→ MATERIALS PROVIDED:

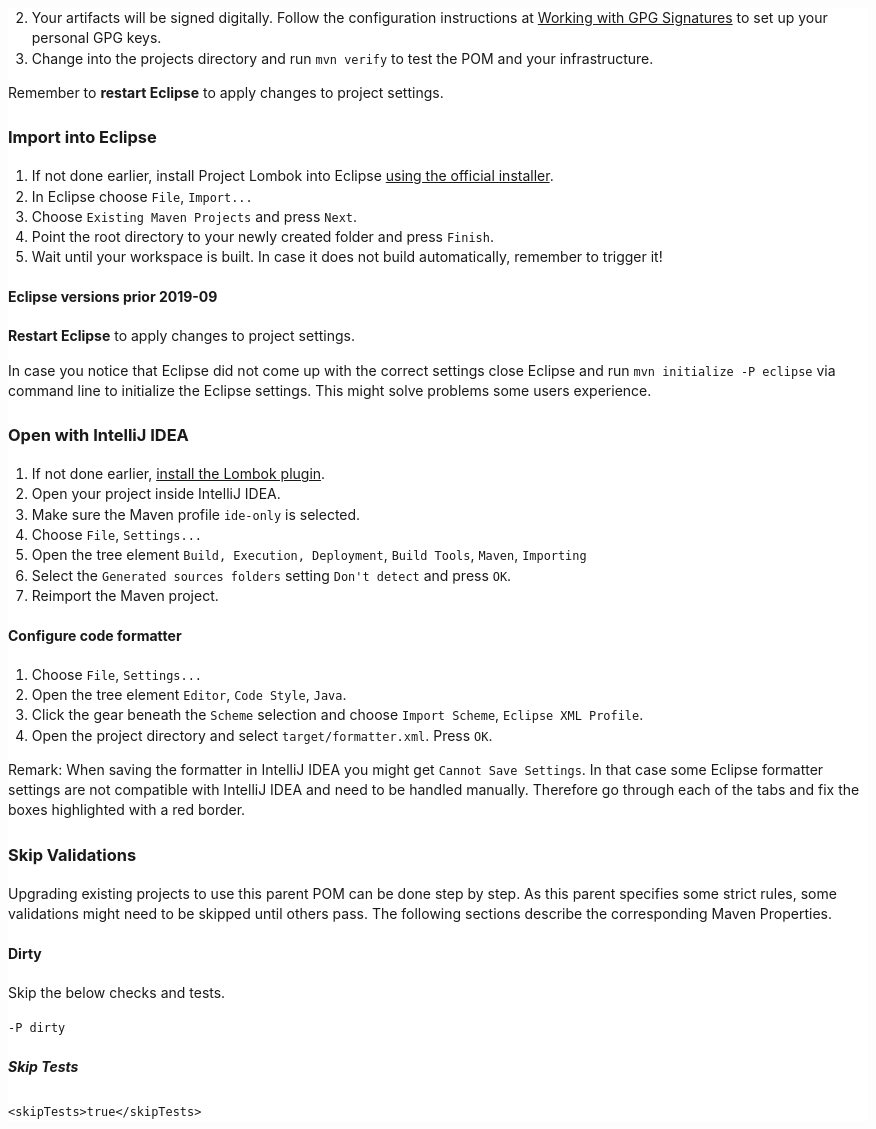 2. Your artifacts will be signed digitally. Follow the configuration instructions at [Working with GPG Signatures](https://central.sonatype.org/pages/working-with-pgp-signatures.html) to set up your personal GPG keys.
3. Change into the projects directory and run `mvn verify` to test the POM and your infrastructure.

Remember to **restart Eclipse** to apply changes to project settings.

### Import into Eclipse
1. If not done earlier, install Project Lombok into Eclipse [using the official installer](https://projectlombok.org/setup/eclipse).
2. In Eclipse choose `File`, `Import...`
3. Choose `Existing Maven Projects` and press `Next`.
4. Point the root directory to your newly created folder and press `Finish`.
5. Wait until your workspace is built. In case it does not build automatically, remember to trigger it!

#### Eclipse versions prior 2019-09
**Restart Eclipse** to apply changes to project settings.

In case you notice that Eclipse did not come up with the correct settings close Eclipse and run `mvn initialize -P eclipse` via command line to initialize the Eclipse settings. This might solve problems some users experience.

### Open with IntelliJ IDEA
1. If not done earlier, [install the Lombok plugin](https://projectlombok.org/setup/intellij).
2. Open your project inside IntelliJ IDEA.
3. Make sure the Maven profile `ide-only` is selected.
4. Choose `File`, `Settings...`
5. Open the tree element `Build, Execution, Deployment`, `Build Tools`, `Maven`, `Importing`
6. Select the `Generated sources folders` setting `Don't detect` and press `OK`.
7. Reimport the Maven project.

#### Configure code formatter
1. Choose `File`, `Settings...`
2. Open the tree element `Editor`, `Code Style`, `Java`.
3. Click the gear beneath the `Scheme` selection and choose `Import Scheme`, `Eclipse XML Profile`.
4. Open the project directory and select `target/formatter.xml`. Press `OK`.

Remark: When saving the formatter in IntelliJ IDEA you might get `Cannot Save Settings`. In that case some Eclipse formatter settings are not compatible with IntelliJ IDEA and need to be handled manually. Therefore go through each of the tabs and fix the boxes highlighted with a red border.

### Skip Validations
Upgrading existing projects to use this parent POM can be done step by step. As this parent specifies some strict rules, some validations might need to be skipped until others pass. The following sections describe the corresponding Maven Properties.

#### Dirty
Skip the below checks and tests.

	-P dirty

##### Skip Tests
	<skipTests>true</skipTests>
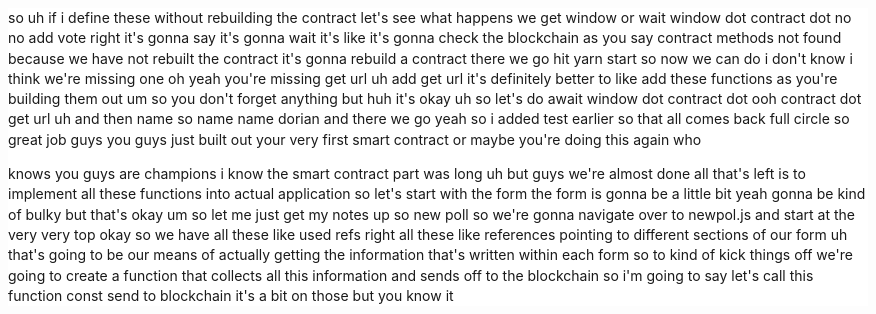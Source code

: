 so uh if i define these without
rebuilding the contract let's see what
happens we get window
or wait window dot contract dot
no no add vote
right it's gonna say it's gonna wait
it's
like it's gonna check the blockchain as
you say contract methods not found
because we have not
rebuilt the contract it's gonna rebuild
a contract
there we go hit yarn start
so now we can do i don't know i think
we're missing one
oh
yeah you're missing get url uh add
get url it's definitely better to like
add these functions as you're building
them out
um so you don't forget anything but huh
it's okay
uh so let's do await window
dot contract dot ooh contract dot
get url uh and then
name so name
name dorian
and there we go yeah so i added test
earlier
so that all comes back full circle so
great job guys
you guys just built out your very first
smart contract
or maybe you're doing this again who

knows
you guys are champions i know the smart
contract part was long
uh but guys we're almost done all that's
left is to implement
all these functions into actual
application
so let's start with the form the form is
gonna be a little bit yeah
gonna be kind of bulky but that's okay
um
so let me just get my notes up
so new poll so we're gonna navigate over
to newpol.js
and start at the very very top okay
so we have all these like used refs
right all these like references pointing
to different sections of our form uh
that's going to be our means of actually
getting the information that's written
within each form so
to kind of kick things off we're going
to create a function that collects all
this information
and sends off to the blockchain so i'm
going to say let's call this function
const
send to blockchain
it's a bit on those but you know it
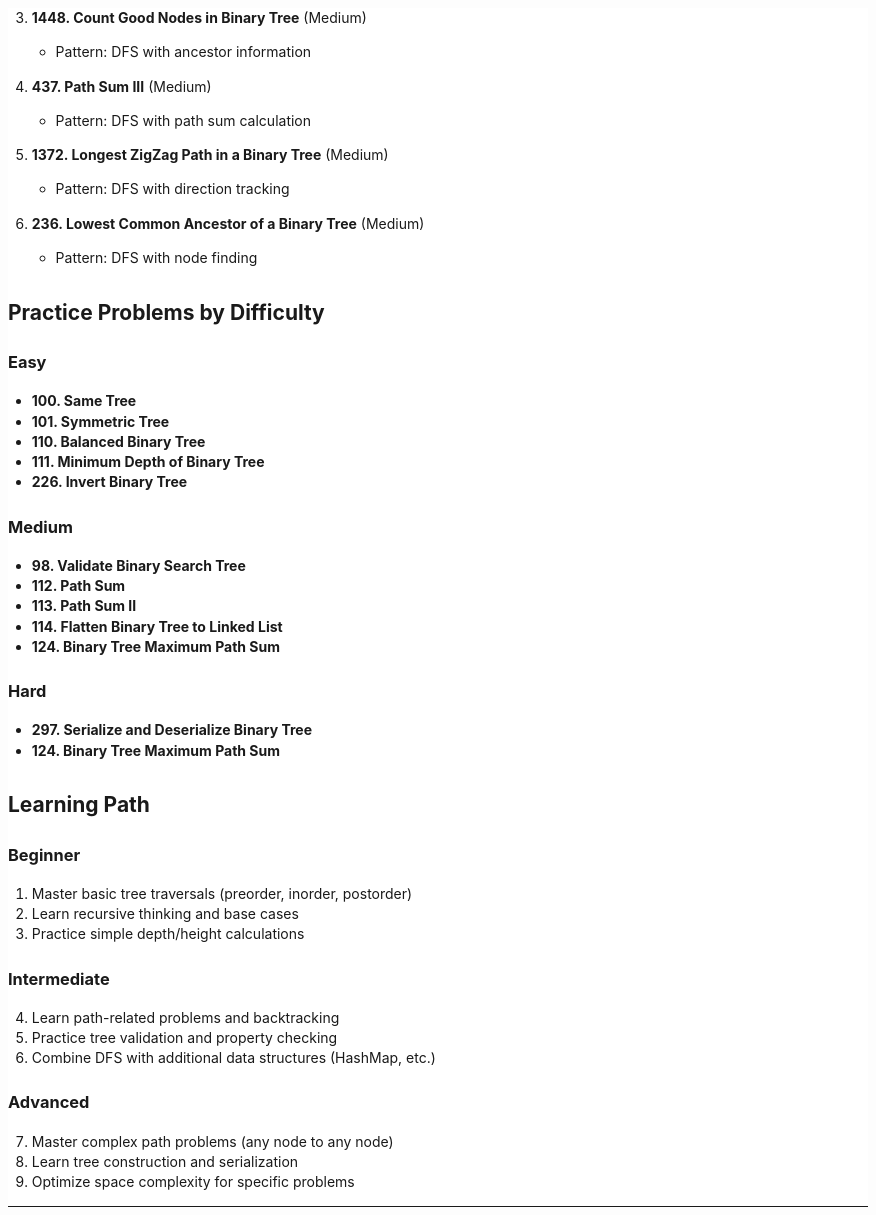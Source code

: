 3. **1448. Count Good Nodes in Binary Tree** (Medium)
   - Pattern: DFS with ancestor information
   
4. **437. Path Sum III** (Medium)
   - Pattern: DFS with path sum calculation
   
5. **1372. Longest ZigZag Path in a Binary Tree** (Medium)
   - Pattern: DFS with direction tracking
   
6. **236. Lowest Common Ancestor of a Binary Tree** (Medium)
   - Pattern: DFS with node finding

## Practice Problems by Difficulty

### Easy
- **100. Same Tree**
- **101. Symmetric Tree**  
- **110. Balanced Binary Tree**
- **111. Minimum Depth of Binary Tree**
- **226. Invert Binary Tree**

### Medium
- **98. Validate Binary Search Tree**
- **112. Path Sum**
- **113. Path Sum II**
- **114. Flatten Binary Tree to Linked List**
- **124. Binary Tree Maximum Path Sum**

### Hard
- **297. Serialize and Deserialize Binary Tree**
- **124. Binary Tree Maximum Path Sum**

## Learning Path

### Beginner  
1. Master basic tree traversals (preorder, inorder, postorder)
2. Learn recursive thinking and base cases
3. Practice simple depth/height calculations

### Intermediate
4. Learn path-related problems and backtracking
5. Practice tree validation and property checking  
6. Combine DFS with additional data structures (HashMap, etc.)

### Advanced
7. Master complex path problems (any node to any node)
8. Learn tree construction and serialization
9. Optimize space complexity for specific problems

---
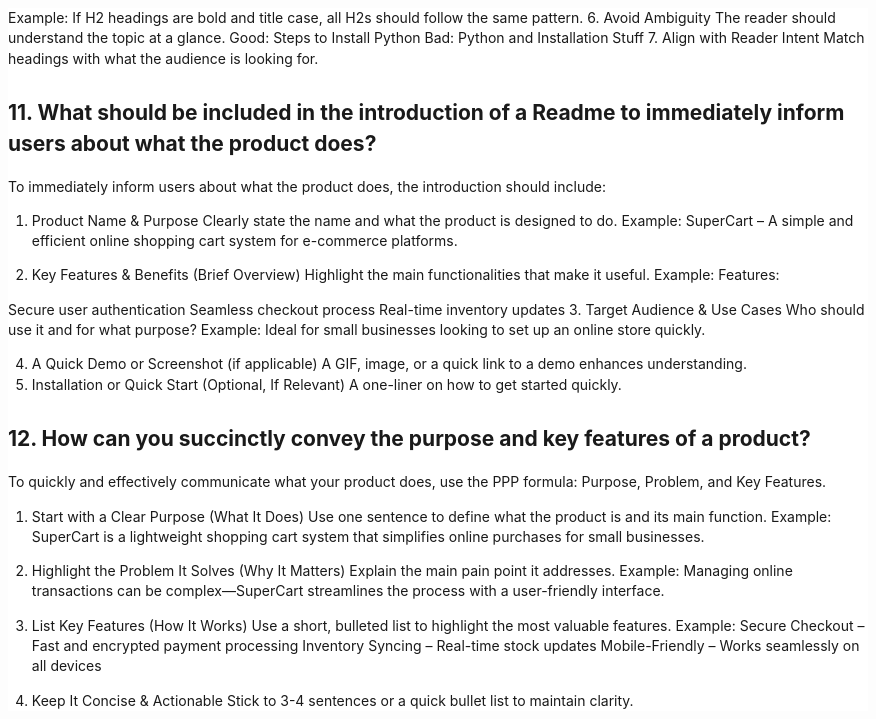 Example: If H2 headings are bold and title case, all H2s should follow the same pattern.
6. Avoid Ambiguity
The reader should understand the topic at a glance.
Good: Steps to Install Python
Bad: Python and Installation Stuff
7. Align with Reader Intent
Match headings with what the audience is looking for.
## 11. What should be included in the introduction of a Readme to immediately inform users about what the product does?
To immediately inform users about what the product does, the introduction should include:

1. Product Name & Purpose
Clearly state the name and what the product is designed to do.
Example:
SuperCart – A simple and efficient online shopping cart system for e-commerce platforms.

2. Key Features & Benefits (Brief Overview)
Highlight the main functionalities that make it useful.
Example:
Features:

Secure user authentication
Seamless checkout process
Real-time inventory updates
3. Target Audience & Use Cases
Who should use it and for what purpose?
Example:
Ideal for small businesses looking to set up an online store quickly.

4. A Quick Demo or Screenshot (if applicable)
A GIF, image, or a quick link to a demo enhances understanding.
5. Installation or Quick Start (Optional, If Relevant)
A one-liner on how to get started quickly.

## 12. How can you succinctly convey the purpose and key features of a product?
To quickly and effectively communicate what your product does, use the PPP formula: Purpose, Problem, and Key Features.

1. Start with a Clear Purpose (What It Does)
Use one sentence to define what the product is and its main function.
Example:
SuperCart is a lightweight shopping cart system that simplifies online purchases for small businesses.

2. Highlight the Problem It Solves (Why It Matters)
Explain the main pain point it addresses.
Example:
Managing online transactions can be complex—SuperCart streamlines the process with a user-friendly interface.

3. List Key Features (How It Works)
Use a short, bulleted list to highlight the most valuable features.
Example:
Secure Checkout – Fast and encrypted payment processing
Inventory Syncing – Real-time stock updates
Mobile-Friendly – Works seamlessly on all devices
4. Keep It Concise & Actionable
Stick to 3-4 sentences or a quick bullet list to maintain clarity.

→ TASK DESCRIPTION:
Range to copy from the listing above: the line with "and sends off to the blockchain so i'm" through the line with "### Advanced". Transcribe it exactly and skip the pictures.

→ YOUR RESPONSE:
and sends off to the blockchain so i'm
going to say let's call this function
const
send to blockchain
it's a bit on those but you know it
Source code

: 3. **1448. Count Good Nodes in Binary Tree** (Medium)
   - Pattern: DFS with ancestor information
   
4. **437. Path Sum III** (Medium)
   - Pattern: DFS with path sum calculation
   
5. **1372. Longest ZigZag Path in a Binary Tree** (Medium)
   - Pattern: DFS with direction tracking
   
6. **236. Lowest Common Ancestor of a Binary Tree** (Medium)
   - Pattern: DFS with node finding

## Practice Problems by Difficulty

### Easy
- **100. Same Tree**
- **101. Symmetric Tree**  
- **110. Balanced Binary Tree**
- **111. Minimum Depth of Binary Tree**
- **226. Invert Binary Tree**

### Medium
- **98. Validate Binary Search Tree**
- **112. Path Sum**
- **113. Path Sum II**
- **114. Flatten Binary Tree to Linked List**
- **124. Binary Tree Maximum Path Sum**

### Hard
- **297. Serialize and Deserialize Binary Tree**
- **124. Binary Tree Maximum Path Sum**

## Learning Path

### Beginner  
1. Master basic tree traversals (preorder, inorder, postorder)
2. Learn recursive thinking and base cases
3. Practice simple depth/height calculations

### Intermediate
4. Learn path-related problems and backtracking
5. Practice tree validation and property checking  
6. Combine DFS with additional data structures (HashMap, etc.)

### Advanced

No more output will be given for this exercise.